Panamanian police on Friday arrested a former soldier who had been a fugitive since 1994 for the murder of a Colombian priest in the 1970s, during the regime of nationalist leader Omar Torrijos, according to the authorities and local media. The arrest took place in the province of Chiriquí, in the southwest of the country near the border with Costa Rica, the police said in a brief statement posted on Instagram.
Although the security forces did not disclose the name of the detainee, local media reported that it is Eugenio Magallón, who had been on the run for three decades after being sentenced to 15 years in prison for the homicide of Colombian priest Héctor Gallego, a crime committed in 1971. Magallón “has a 15-year prison sentence for the crime of homicide” of Gallego, stated the Panamanian police.

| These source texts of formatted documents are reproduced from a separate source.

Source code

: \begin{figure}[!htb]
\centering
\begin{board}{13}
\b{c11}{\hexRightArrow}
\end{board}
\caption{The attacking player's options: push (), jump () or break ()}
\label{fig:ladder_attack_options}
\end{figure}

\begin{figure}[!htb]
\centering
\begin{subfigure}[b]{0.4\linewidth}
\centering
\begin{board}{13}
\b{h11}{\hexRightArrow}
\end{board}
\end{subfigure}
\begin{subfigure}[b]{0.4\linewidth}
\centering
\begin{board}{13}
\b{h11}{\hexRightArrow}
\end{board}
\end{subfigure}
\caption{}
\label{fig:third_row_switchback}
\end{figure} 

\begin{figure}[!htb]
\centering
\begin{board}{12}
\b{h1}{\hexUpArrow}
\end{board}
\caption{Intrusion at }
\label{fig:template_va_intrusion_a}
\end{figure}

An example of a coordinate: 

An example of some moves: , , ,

Gallego was a Catholic priest who organized peasants into cooperatives in the town of Santa Fe, in the central province of Veraguas, which led to conflicts with local landowners. The priest was kidnapped by soldiers on June 9, 1971, during the military regime of Torrijos, the nationalist leader who signed the treaties with then-U.S. President Jimmy Carter, under which the United States handed over the Panama Canal to the Panamanians in 1999.
Some accounts claim that the priest, whose body has never been found, was tortured and thrown into the sea from a helicopter. In addition to Magallón, two other military officers were sentenced to 15 years in prison for the crime; one of them has died and the other has already served his sentence.
In 2002, a Truth Commission documented 110 cases of murders and disappearances between 1968 and 1989 during the military governments of Torrijos and Manuel Antonio Noriega. Torrijos died in a mysterious plane crash in 1981, while Noriega died in 2017 after being convicted in the United States, France, and Panama for the disappearance of opponents and money laundering.